General disorders and administration site conditions: Excessive thirst, asthenia, edema, injection site reactions and pain, fever, chest pain.

Malaise, general weakness, and weight gain have also been reported.

Laboratory investigations: Prolonged bleeding time, increased serum urea nitrogen, elevated creatinine levels, abnormal liver function tests.

Laboratory test abnormalities: Prolonged bleeding time, increased serum urea nitrogen, elevated creatinine levels, abnormal liver function tests.

Shelf life. 2 years.

Storage conditions. Store in the original packaging at a temperature not exceeding 25 °C. Keep out of reach of children.

Incompatibility

BLOCKANE cannot be mixed in small volumes (e.g., in a syringe) with morphine sulfate, meperidine hydrochloride, promethazine hydrochloride, or hydroxyzine hydrochloride, as ketorolac will precipitate.

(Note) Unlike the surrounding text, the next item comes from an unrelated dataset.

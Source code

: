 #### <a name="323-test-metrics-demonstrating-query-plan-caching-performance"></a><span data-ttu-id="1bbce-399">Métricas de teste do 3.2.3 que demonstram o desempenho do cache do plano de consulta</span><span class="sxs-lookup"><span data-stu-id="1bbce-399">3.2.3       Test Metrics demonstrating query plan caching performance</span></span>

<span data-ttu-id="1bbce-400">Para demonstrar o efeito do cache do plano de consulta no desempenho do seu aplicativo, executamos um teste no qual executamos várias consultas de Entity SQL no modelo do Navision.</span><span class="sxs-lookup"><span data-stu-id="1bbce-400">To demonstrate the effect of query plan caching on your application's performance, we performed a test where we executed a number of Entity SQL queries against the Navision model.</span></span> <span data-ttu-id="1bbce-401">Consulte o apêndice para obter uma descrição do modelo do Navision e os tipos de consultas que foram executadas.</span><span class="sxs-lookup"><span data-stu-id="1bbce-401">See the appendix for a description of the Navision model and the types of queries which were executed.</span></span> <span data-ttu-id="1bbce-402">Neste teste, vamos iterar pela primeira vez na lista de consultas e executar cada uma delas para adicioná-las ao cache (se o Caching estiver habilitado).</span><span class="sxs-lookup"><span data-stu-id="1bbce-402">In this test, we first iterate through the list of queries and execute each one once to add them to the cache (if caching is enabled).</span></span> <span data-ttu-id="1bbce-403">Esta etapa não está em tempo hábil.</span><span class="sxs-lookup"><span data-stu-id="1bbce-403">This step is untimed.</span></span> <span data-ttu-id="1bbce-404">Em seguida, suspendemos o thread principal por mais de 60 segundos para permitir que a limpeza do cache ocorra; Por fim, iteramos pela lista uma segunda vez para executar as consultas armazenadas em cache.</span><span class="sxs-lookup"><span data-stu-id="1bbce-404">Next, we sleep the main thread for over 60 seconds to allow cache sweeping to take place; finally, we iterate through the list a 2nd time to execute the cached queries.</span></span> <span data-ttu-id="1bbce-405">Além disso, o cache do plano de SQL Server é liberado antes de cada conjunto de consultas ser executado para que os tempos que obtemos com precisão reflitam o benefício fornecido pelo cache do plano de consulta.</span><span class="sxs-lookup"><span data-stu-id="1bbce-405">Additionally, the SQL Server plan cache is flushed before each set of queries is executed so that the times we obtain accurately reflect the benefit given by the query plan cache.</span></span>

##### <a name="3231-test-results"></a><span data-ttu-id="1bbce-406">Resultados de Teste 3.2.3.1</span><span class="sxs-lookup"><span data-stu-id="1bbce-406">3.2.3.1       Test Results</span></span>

The drug is compatible with normal saline, 5% dextrose solution, Ringer’s solution, Ringer’s lactate solution, and Plasmalyte solution. Compatibility of BLOCKANE with other medicinal products is unknown.

Packaging. 1 ml in an ampoule; 5 ampoules in a blister, 1 or 2 blisters per carton, or 100 ampoules per carton.

Prescription status. Prescription only.

Manufacturer. Private Joint-Stock Company "Lekhim-Kharkiv".

Manufacturer’s address and location of business activity.

36 Severin Pototskoho Street, Kharkiv, Kharkiv region, 61115, Ukraine.